Kategori: Röportajlar
Eklenme Tarihi: 23 Mayıs 2016
Geçerli Tarih: 28 Mart 2024, 17:11
Site: Senoz Deresi
URL: http://www.senozderesi.com/haber_detay.asp?haberID=1517


Zeliha Hala; ilerleyen yaşı yüzünden hafızası zaman zaman onu aldatsa da, geçmişte yaşadığı birçok olayı bize eksiksiz anlattı. Hayat ve hatıratından sunduğu kesitlerde, biz gençler için önemli tavsiyeler de bulunuyor. 16 yaşında amcasının oğluyla zorla evlendirilen ve eşinden tam 16 çocuğu olan, torunlarının sayısını ise hesaplayamayan Zeliha Hala mutlu bir evliliğin sırrını “Boşanmayı unutun” cümlesiyle özetliyor. Lafı daha fazla uzatmadan, sizleri Zeliha Hala ile yaptığımız, yaylacılık günlerini ve eski zamanların zorlu hayat şartlarını konuştuğumuz keyifli söyleyişiyle baş başa bırakalım…

+ İlk önce kendini bir tanıtır mısınız?

Kendimi nasıl tanıtayım, şimdi siz bana bir tarif edin.

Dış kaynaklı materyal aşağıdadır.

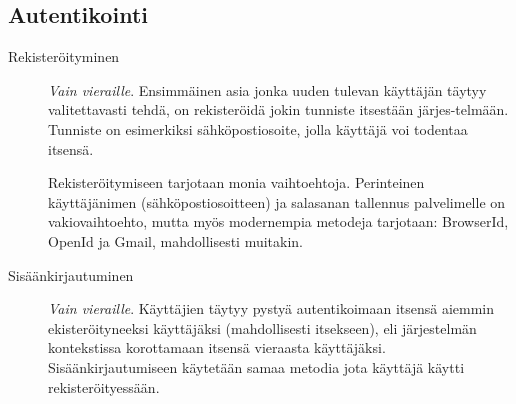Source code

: \documentclass[a4paper,12pt]{report}
\begin{document}
\subsection{Autentikointi}
\begin{description}
   \item[Rekisteröityminen]  \emph{Vain vieraille}. Ensimmäinen asia jonka uuden
      tulevan käyt\-täjän täytyy valitettavasti tehdä, on rekisteröidä jokin
      tunniste itsestään järjes-telmään.  Tunniste on esimerkiksi
      sähköpostiosoite, jolla käyttäjä voi todentaa itsensä.

      Rekisteröitymiseen tarjotaan monia vaihtoehtoja. Perinteinen käyttäjänimen
      (sähköpostiosoitteen) ja salasanan tallennus palvelimelle on
      vakiovaihtoehto, mutta myös modernempia metodeja tarjotaan: BrowserId,
      OpenId ja Gmail, mahdollisesti muitakin.

   \item[Sisäänkirjautuminen]  \emph{Vain vieraille}. Käyttäjien täytyy pystyä
      autentikoimaan itsensä aiemmin ekiste\-röityneeksi käyttäjäksi
      (mahdollisesti itsekseen), eli järjes\-telmän kontekstissa korottamaan
      itsensä vieraasta käyttäjäksi.  Sisään\-kirjautumiseen käy\-tetään samaa
      metodia jota käyttäjä käytti rekisteröityessään.
\end{description}
\end{document}
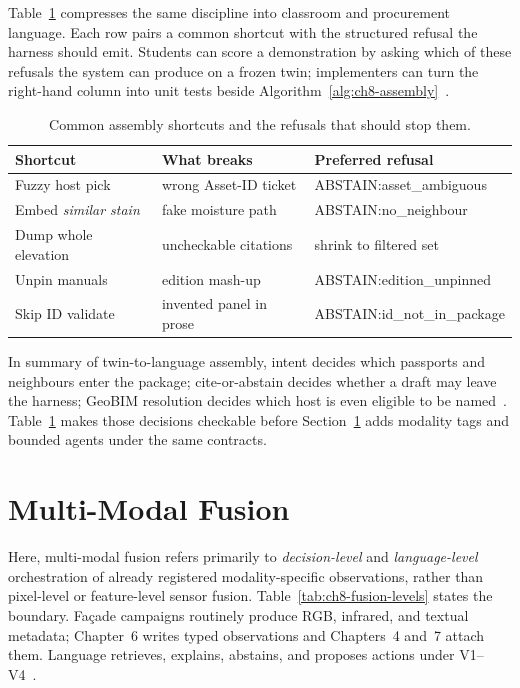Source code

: Table~\ref{tab:ch8-assembly-fail} compresses the same discipline into classroom and procurement language. Each row pairs a common shortcut with the structured refusal the harness should emit. Students can score a demonstration by asking which of these refusals the system can produce on a frozen twin; implementers can turn the right-hand column into unit tests beside Algorithm~\ref{alg:ch8-assembly}~\cite{ji2023,peng2024,liang2023helm}.

\begin{table}[htbp]
\centering
\caption{Common assembly shortcuts and the refusals that should stop them.}
\label{tab:ch8-assembly-fail}
\begin{tabular}{llp{4.4cm}}
\toprule
Shortcut & What breaks & Preferred refusal \\
\midrule
Fuzzy host pick & wrong Asset-ID ticket & ABSTAIN:asset\_ambiguous \\
Embed \emph{similar stain} & fake moisture path & ABSTAIN:no\_neighbour \\
Dump whole elevation & uncheckable citations & shrink to filtered set \\
Unpin manuals & edition mash-up & ABSTAIN:edition\_unpinned \\
Skip ID validate & invented panel in prose & ABSTAIN:id\_not\_in\_package \\
\bottomrule
\end{tabular}
\end{table}

In summary of twin-to-language assembly, intent decides which passports and neighbours enter the package; cite-or-abstain decides whether a draft may leave the harness; GeoBIM resolution decides which host is even eligible to be named~\cite{lewis2020,peng2024,zhang2025}. Table~\ref{tab:ch8-assembly-fail} makes those decisions checkable before Section~\ref{sec:ch8-multimodal} adds modality tags and bounded agents under the same contracts.

\section{Multi-Modal Fusion}
\label{sec:ch8-multimodal}

Here, multi-modal fusion refers primarily to \emph{decision-level} and \emph{language-level} orchestration of already registered modality-specific observations, rather than pixel-level or feature-level sensor fusion. Table~\ref{tab:ch8-fusion-levels} states the boundary. Fa\c{c}ade campaigns routinely produce RGB, infrared, and textual metadata; Chapter~6 writes typed observations and Chapters~4 and~7 attach them. Language retrieves, explains, abstains, and proposes actions under V1--V4~\cite{zhao2024facade,zhao2026physical}.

+ Kimlerdensin, hangi köydensin? Nereye evlendin? Kendini bir tanıtmaya başla.

Şimdi lazım oldu mu unutuyorum.  Aradan gidiyor evladım. Bazı öyle sorarlar, hiç onları duymamışım derim. Çukurluhoca köyünün Arekner mahallesindenim. İsmail Taşçı’nın kızıyım. Onbaşı’nın İsmail derler, onun kızıyım.

+ Çocukluk döneminde yaylacılık filan, nereye giderdiniz ? Kaç yaşında yaylacı oldunuz?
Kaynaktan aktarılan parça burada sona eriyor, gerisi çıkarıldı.